The tax reform bill would also treat as taxable income tuition waivers that universities offer to their employees, from faculty to janitorial staff.

The APLU letter takes the House Republican plan to task for its proposal to eliminate parts of the US tax code that would in turn “skyrocket students’ taxable income and damage the nation’s scientific research enterprise.”

The targeted tax code section contains two benefits that the APLU says Congress should retain.
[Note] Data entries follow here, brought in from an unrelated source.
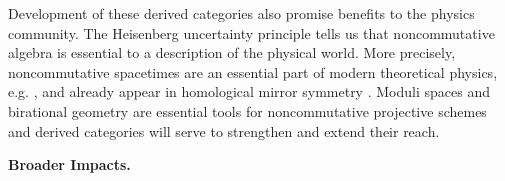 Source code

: \documentclass[11pt]{article}
\begin{document}
Development of these derived categories also promise benefits to the physics community.
The Heisenberg uncertainty principle tells us that noncommutative algebra is essential to a description of the physical world.
More precisely, noncommutative spacetimes are an essential part of modern theoretical physics, e.g. \cite{DoNe01}, and already appear in homological mirror symmetry \cite{AKO08}.
Moduli spaces and birational geometry are essential tools for noncommutative projective schemes and derived categories will serve to strengthen and extend their reach.

\noindent\textbf{Broader Impacts.}


\end{document}

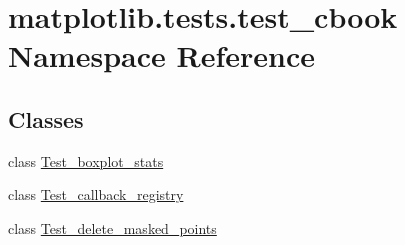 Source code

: \hypertarget{namespacematplotlib_1_1tests_1_1test__cbook}{}\section{matplotlib.\+tests.\+test\+\_\+cbook Namespace Reference}
\label{namespacematplotlib_1_1tests_1_1test__cbook}
\subsection*{Classes}
\begin{DoxyCompactItemize}
\item 
class \hyperlink{classmatplotlib_1_1tests_1_1test__cbook_1_1Test__boxplot__stats}{Test\+\_\+boxplot\+\_\+stats}
\item 
class \hyperlink{classmatplotlib_1_1tests_1_1test__cbook_1_1Test__callback__registry}{Test\+\_\+callback\+\_\+registry}
\item 
class \hyperlink{classmatplotlib_1_1tests_1_1test__cbook_1_1Test__delete__masked__points}{Test\+\_\+delete\+\_\+masked\+\_\+points}
\end{DoxyCompactItemize}
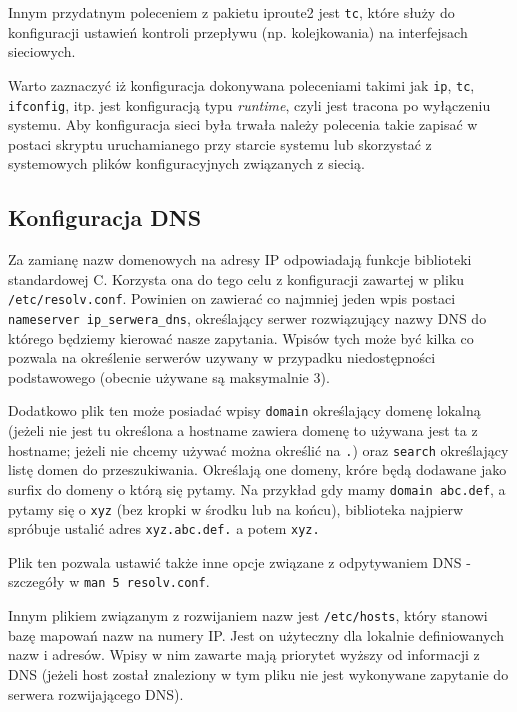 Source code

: Innym przydatnym poleceniem z pakietu iproute2 jest \Verb#tc#, które służy do konfiguracji ustawień kontroli przepływu (np. kolejkowania) na interfejsach sieciowych.

Warto zaznaczyć iż konfiguracja dokonywana poleceniami takimi jak \Verb#ip#, \Verb#tc#, \Verb#ifconfig#, itp. jest konfiguracją typu \textit{runtime}, czyli jest tracona po wyłączeniu systemu.
Aby konfiguracja sieci była trwała należy polecenia takie zapisać w postaci skryptu uruchamianego przy starcie systemu lub skorzystać z systemowych plików konfiguracyjnych związanych z siecią.


\subsection{Konfiguracja DNS}

Za zamianę nazw domenowych na adresy IP odpowiadają funkcje biblioteki standardowej C. Korzysta ona do tego celu z konfiguracji zawartej w pliku \Verb#/etc/resolv.conf#.
Powinien on zawierać co najmniej jeden wpis postaci \Verb#nameserver ip_serwera_dns#, określający serwer rozwiązujący nazwy DNS do którego będziemy kierować nasze zapytania.
Wpisów tych może być kilka co pozwala na określenie serwerów uzywany w przypadku niedostępności podstawowego (obecnie używane są maksymalnie 3).

Dodatkowo plik ten może posiadać wpisy
	\Verb#domain# określający domenę lokalną (jeżeli nie jest tu określona a hostname zawiera domenę to używana jest ta z hostname; jeżeli nie chcemy używać można określić na \Verb#.#) oraz
	\Verb#search# określający listę domen do przeszukiwania.
Określają one domeny, króre będą dodawane jako surfix do domeny o którą się pytamy. Na przykład gdy mamy \Verb#domain abc.def#, a pytamy się o \Verb#xyz# (bez kropki w środku lub na końcu), biblioteka najpierw spróbuje ustalić adres \Verb#xyz.abc.def.# a potem \Verb#xyz.#

Plik ten pozwala ustawić także inne opcje związane z odpytywaniem DNS - szczegóły w \Verb#man 5 resolv.conf#.

Innym plikiem związanym z rozwijaniem nazw jest \Verb#/etc/hosts#, który stanowi bazę mapowań nazw na numery IP.
Jest on użyteczny dla lokalnie definiowanych nazw i adresów.
Wpisy w nim zawarte mają priorytet wyższy od informacji z DNS (jeżeli host został znaleziony w tym pliku nie jest wykonywane zapytanie do serwera rozwijającego DNS).


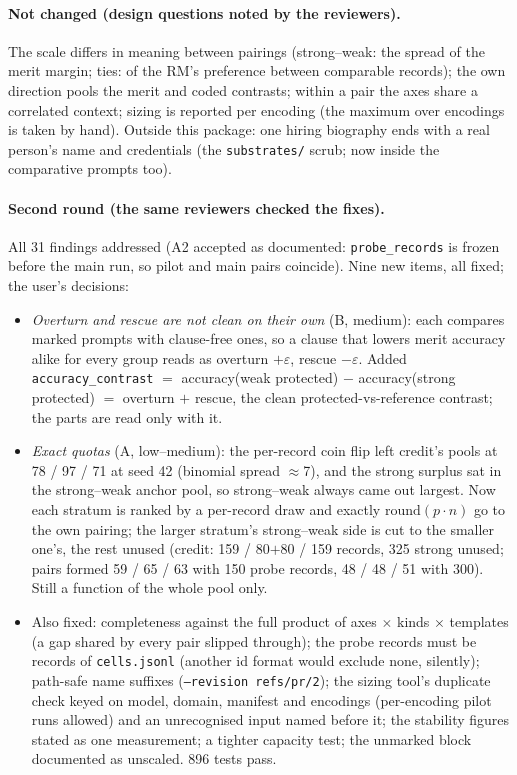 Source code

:\documentclass{article}
\begin{document}
\paragraph{Not changed (design questions noted by the reviewers).} The scale differs in meaning between pairings
(strong--weak: the spread of the merit margin; ties: of the RM's preference between comparable records); the own
direction pools the merit and coded contrasts; within a pair the axes share a correlated context; sizing is reported
per encoding (the maximum over encodings is taken by hand). Outside this package: one hiring biography ends with a
real person's name and credentials (the \texttt{substrates/} scrub; now inside the comparative prompts too).

\paragraph{Second round (the same reviewers checked the fixes).} All 31 findings addressed (A2 accepted as
documented: \texttt{probe\_records} is frozen before the main run, so pilot and main pairs coincide). Nine new items,
all fixed; the user's decisions:
\begin{itemize}
  \item \emph{Overturn and rescue are not clean on their own} (B, medium): each compares marked prompts with
        clause-free ones, so a clause that lowers merit accuracy alike for every group reads as overturn $+\varepsilon$,
        rescue $-\varepsilon$. Added \texttt{accuracy\_contrast} $=$ accuracy(weak protected) $-$ accuracy(strong
        protected) $=$ overturn $+$ rescue, the clean protected-vs-reference contrast; the parts are read only with it.
  \item \emph{Exact quotas} (A, low--medium): the per-record coin flip left credit's pools at 78 / 97 / 71 at seed 42
        (binomial spread $\approx$7), and the strong surplus sat in the strong--weak anchor pool, so strong--weak
        always came out largest. Now each stratum is ranked by a per-record draw and exactly
        $\mathrm{round}(p\cdot n)$ go to the own pairing; the larger stratum's strong--weak side is cut to the smaller
        one's, the rest unused (credit: 159 / 80$+$80 / 159 records, 325 strong unused; pairs formed 59 / 65 / 63 with 150 probe records, 48 / 48 / 51 with 300). Still a function of the
        whole pool only.
  \item Also fixed: completeness against the full product of axes $\times$ kinds $\times$ templates (a gap shared by
        every pair slipped through); the probe records must be records of \texttt{cells.jsonl} (another id format
        would exclude none, silently); path-safe name suffixes (\texttt{--revision refs/pr/2}); the sizing tool's
        duplicate check keyed on model, domain, manifest and encodings (per-encoding pilot runs allowed) and an
        unrecognised input named before it; the stability figures stated as one measurement; a tighter capacity
        test; the unmarked block documented as unscaled. 896 tests pass.
\end{itemize}
\end{document}
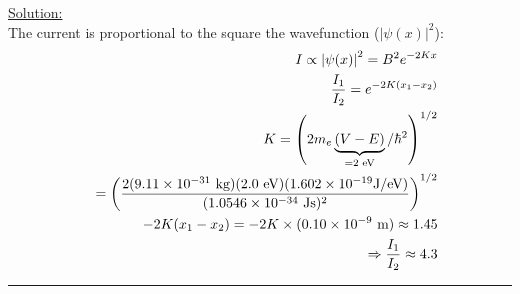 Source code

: \noindent
\underline{Solution:}\\

The current is proportional to the square the wavefunction ($\left|\psi(x)\right|^2$):
\begin{eqnarray}
\nonumber
& & I\propto \left|\psi(x)\right|^2 = B^2e^{-2Kx}\\
\nonumber
& & \frac{I_1}{I_2} = e^{-2K(x_1 - x_2)}\\
\nonumber
& & K=\left(2m_e\underbrace{(V - E)}_{=2\textnormal{ eV}}/\hbar^2\right)^{1/2}\\
\nonumber
& & = \left(\frac{2(9.11\times 10^{-31}\textnormal{ kg})(2.0\textnormal{ eV})(1.602\times 10^{-19}\textnormal{J/eV})}{(1.0546\times 10^{-34}\textnormal{ Js})^2}\right)^{1/2}\\
\nonumber
& & -2K(x_1 - x_2) = -2K\times(0.10\times 10^{-9}\textnormal{ m}) \approx 1.45\\
\nonumber
& & \Rightarrow \frac{I_1}{I_2} \approx 4.3
\end{eqnarray}

\hrule\vspace{0.5cm}
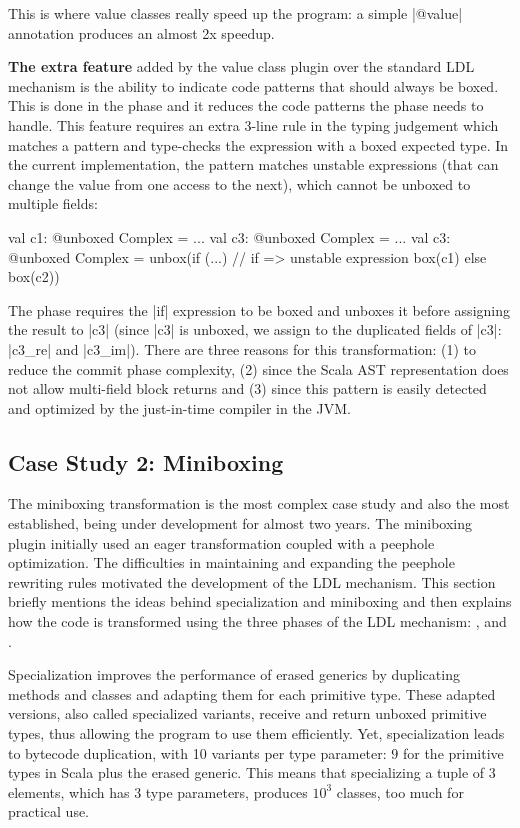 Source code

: This is where value classes really speed up the program: a simple |@value| annotation produces an almost 2x speedup.

\textbf{The extra feature} added by the value class plugin over the standard LDL mechanism is the ability to indicate code patterns that should always be boxed. This is done in the \coerce{} phase and it reduces the code patterns the \commit{} phase needs to handle. This feature requires an extra 3-line rule in the typing judgement which matches a pattern and type-checks the expression with a boxed expected type. In the current implementation, the pattern matches unstable expressions (that can change the value from one access to the next), which cannot be unboxed to multiple fields:

\begin{lstlisting-nobreak}
 val c1: @unboxed Complex = ...
 val c3: @unboxed Complex = ...
 val c3: @unboxed Complex =
   unbox(if (...) // if => unstable expression
             box(c1)
           else
             box(c2))
\end{lstlisting-nobreak}

The \coerce{} phase requires the |if| expression to be boxed and unboxes it before assigning the result to |c3| (since |c3| is unboxed, we assign to the duplicated fields of |c3|: |c3_re| and |c3_im|). There are three reasons for this transformation: (1) to reduce the commit phase complexity, (2) since the Scala AST representation does not allow multi-field block returns and (3) since this pattern is easily detected and optimized by the just-in-time compiler in the JVM.


\subsection{Case Study 2: Miniboxing}
\label{sec:validation/miniboxing}
The miniboxing transformation \cite{miniboxing, miniboxing-www} is the most complex case study and also the most established, being under development for almost two years. The miniboxing plugin initially used an eager transformation coupled with a peephole optimization. The difficulties in maintaining and expanding the peephole rewriting rules motivated the development of the LDL mechanism. This section briefly mentions the ideas behind specialization and miniboxing and then explains how the code is transformed using the three phases of the LDL mechanism: \inject{}, \coerce{} and \commit{}.

Specialization \cite{iuli-thesis} improves the performance of erased generics by duplicating methods and classes and adapting them for each primitive type. These adapted versions, also called specialized variants, receive and return unboxed primitive types, thus allowing the program to use them efficiently. Yet, specialization leads to bytecode duplication, with 10 variants per type parameter: $9$ for the primitive types in Scala plus the erased generic. This means that specializing a tuple of 3 elements, which has $3$ type parameters, produces $10^3$ classes, too much for practical use.

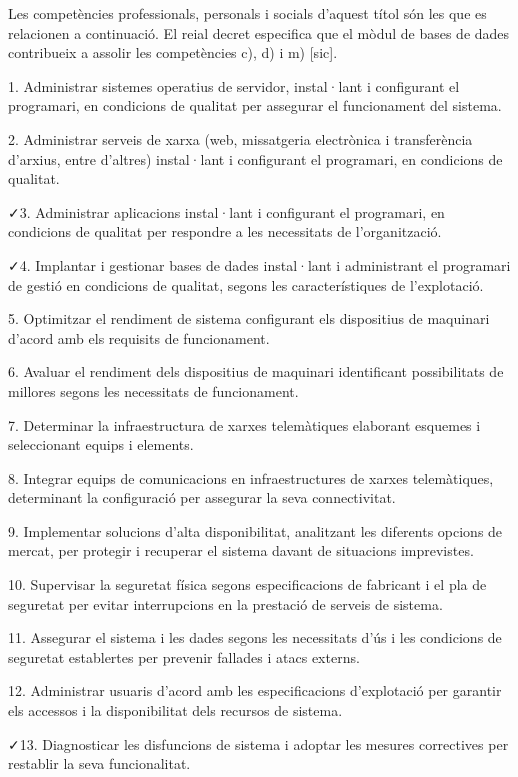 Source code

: \documentclass[catalan, a4paper, 12pt, titlepage]{article}
\begin{document}
Les competències professionals, personals i socials d'aquest títol són les que es relacionen a continuació. 
El reial decret especifica que el mòdul de bases de dades contribueix a assolir les competències c), d) i m) [sic].

1. Administrar sistemes operatius de servidor, instal·lant i configurant el programari, en condicions de qualitat per assegurar el funcionament del sistema.

2. Administrar serveis de xarxa (web, missatgeria electrònica i transferència d'arxius, entre d'altres) instal·lant i configurant el programari, en condicions de qualitat.

\faCheck 3. Administrar aplicacions instal·lant i configurant el programari, en condicions de qualitat per respondre a les necessitats de l'organització.

\faCheck 4. Implantar i gestionar bases de dades instal·lant i administrant el programari de gestió en condicions de qualitat, segons les característiques de l'explotació.

5. Optimitzar el rendiment de sistema configurant els dispositius de maquinari d'acord amb els requisits de funcionament.

6. Avaluar el rendiment dels dispositius de maquinari identificant possibilitats de millores segons les necessitats de funcionament.

7. Determinar la infraestructura de xarxes telemàtiques elaborant esquemes i seleccionant equips i elements.

8. Integrar equips de comunicacions en infraestructures de xarxes telemàtiques, determinant la configuració per assegurar la seva connectivitat.

9. Implementar solucions d'alta disponibilitat, analitzant les diferents opcions de mercat, per protegir i recuperar el sistema davant de situacions imprevistes.

10. Supervisar la seguretat física segons especificacions de fabricant i el pla de seguretat per evitar interrupcions en la prestació de serveis de sistema.

11. Assegurar el sistema i les dades segons les necessitats d'ús i les condicions de seguretat establertes per prevenir fallades i atacs externs.

12. Administrar usuaris d'acord amb les especificacions d'explotació per garantir els accessos i la disponibilitat dels recursos de sistema.

\faCheck 13. Diagnosticar les disfuncions de sistema i adoptar les mesures correctives per restablir la seva funcionalitat.
\end{document}
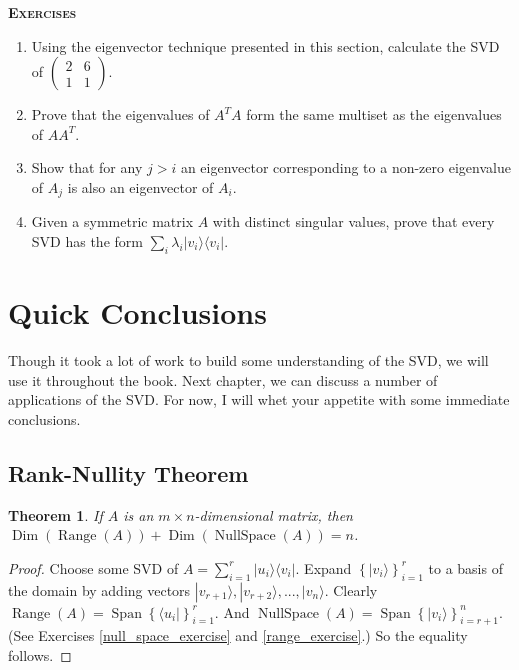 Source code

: \documentclass{amsbook}
\newtheorem{theorem}{Theorem}
\begin{document}
{\bfseries\scshape\Large Exercises}

\begin{enumerate}
\item Using the eigenvector technique presented in this section, calculate the SVD of $\left(\begin{array}{cc}2&6\\1&1\end{array}\right)$.
\item Prove that the eigenvalues of $A^TA$ form the same multiset as the eigenvalues of $AA^T$.
\item Show that for any $j>i$ an eigenvector corresponding to a non-zero eigenvalue of $A_j$ is also an eigenvector of $A_i$.
\item Given a symmetric matrix $A$ with distinct singular values, prove that every SVD has the form $\sum_i\lambda_i|v_i\rangle\langle v_i|$.
\end{enumerate}

\section{Quick Conclusions}

Though it took a lot of work to build some understanding of the SVD, we will use it throughout the book.  Next chapter, we can discuss a number of applications of the SVD.  For now, I will whet your appetite with some immediate conclusions.

\subsection{Rank-Nullity Theorem}

 \begin{theorem}
If $A$ is an $m\times n$-dimensional matrix, then $\operatorname{Dim}\left(\operatorname{Range}(A)\right)+\operatorname{Dim}\left(\operatorname{NullSpace}(A)\right)=n$.
 \end{theorem}

\begin{proof}
Choose some SVD of $A=\sum_{i=1}^r|u_i\rangle\langle v_i|$.  Expand $\left\{|v_i\rangle\right\}_{i=1}^r$ to a basis of the domain by adding vectors $|v_{r+1}\rangle, |v_{r+2}\rangle, ..., |v_n\rangle$.  Clearly $\operatorname{Range}(A)=\operatorname{Span}\left\{\langle u_i|\right\}_{i=1}^r$.  And $\operatorname{NullSpace}(A)=\operatorname{Span}\left\{|v_i\rangle\right\}_{i=r+1}^n$.  (See Exercises \ref{null_space_exercise} and \ref{range_exercise}.)  So the equality follows.
\end{proof}
\end{document}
One provides an exemption to tuition waivers for university employees and the other exempts tuition reductions for graduate students who serve as teaching or research assistants as part of their academic training without the tuition reductions being counted as taxable income, the APLU letter states.

The provision for the tuition waivers benefits a range of employees, from administrative staff and faculty to maintenance and janitorial staff.

“According to a 2017 survey conducted by the College and University Professional Association for Human Resources, the majority of employees benefitting from the provision are low and middle income,” the APLU letter states. “Fifty percent of recipients of tuition reductions earned $50,000 or less and 78 percent earned $75,000 or less.

“If Section 117 were repealed, taxable income would increase sharply for those receiving tuition benefits thus providing a disincentive for employees to utilize the benefit and advance their career and life prospects.”

Diverse recently launched a series of articles on low-income students who were able to complete college because their parents — members of maintenance and janitorial staffs in each case — worked at colleges that offered tuition waivers for employees.

Regarding the provision that affects graduate students, the APLU notes that public universities “often support graduate students serving essential roles in our nation’s research enterprise with tuition assistance.”

“According to the most recent Department of Education data available, in 2011-12, nearly 55 percent of all graduate students had adjusted gross incomes of $20,000 or less and nearly 87 percent had incomes of $50,000 or less,” the APLU letter states. “During the same period, master’s degree students received an average of $10,949 and Ph.D. students received an average of $13,609 in tuition waivers for serving as research and teaching assistants.”

The APLU says a repeal of the tax code section in question would “lead to a completely unaffordable increase in taxable income and make the pursuit of a graduate degree much more challenging, if not impossible, for a large number of these students.”

“In turn, this would greatly damage our nation’s scientific research enterprise,” the letter states, adding that the research enterprise is “critical for developing the science and technology workforce pipeline that employers need to propel our nation’s economy forward.”

The ACE letter notes that the tax bill would repeal the Student Loan Interest Deduction, or SLID.

“Under current law, any individual with income up to $80,000 (or $160,000 on a joint return) repaying student loans can currently deduct up to $2,500 in student loan interest paid,” the letter states, adding that in 2014, some 12 million taxpayers benefited from SLID.

“Eliminating this provision would mean that, over the next decade, the cost of student loans for borrowers would increase by roughly $13 billion.”

The ACE letter states that ACE “cannot support” the tax reform bill and that its members and allies “strongly oppose” the various measures they say would have an adverse effect on higher education.

While lawmakers hammered out details of the bill Monday, officials at APLU and ACE stated late Monday afternoon that they were not aware of any changes that would alter their position.